Quote every line of the data below as it stands, omitting pictures.

##### MATERIAL FOR THIS TASK #####

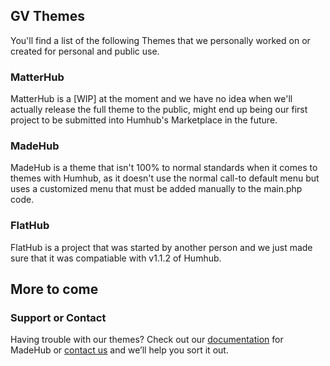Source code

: ## GV Themes
You'll find a list of the following Themes that we personally worked on or created for personal and public use.

### MatterHub
MatterHub is a [WIP] at the moment and we have no idea when we'll actually release the full theme to the public, might end up being our first project to be submitted into Humhub's Marketplace in the future.

### MadeHub
MadeHub is a theme that isn't 100% to normal standards when it comes to themes with Humhub, as it doesn't use the normal call-to default menu but uses a customized menu that must be added manually to the main.php code.

### FlatHub
FlatHub is a project that was started by another person and we just made sure that it was compatiable with v1.1.2 of Humhub.

## __More to come__

### Support or Contact
Having trouble with our themes? Check out our [documentation](https://github.com/GreenVolume/humhub-themes-MadeHub/wiki) for MadeHub or [contact us](mailto:tsuharusarah@gmail.com) and we’ll help you sort it out.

#####

■ ANSWER AREA
Source code

: ## GV Themes
You'll find a list of the following Themes that we personally worked on or created for personal and public use.

### MatterHub
MatterHub is a [WIP] at the moment and we have no idea when we'll actually release the full theme to the public, might end up being our first project to be submitted into Humhub's Marketplace in the future.

### MadeHub
MadeHub is a theme that isn't 100% to normal standards when it comes to themes with Humhub, as it doesn't use the normal call-to default menu but uses a customized menu that must be added manually to the main.php code.

### FlatHub
FlatHub is a project that was started by another person and we just made sure that it was compatiable with v1.1.2 of Humhub.

## __More to come__

### Support or Contact
Having trouble with our themes? Check out our [documentation](https://github.com/GreenVolume/humhub-themes-MadeHub/wiki) for MadeHub or [contact us](mailto:tsuharusarah@gmail.com) and we’ll help you sort it out.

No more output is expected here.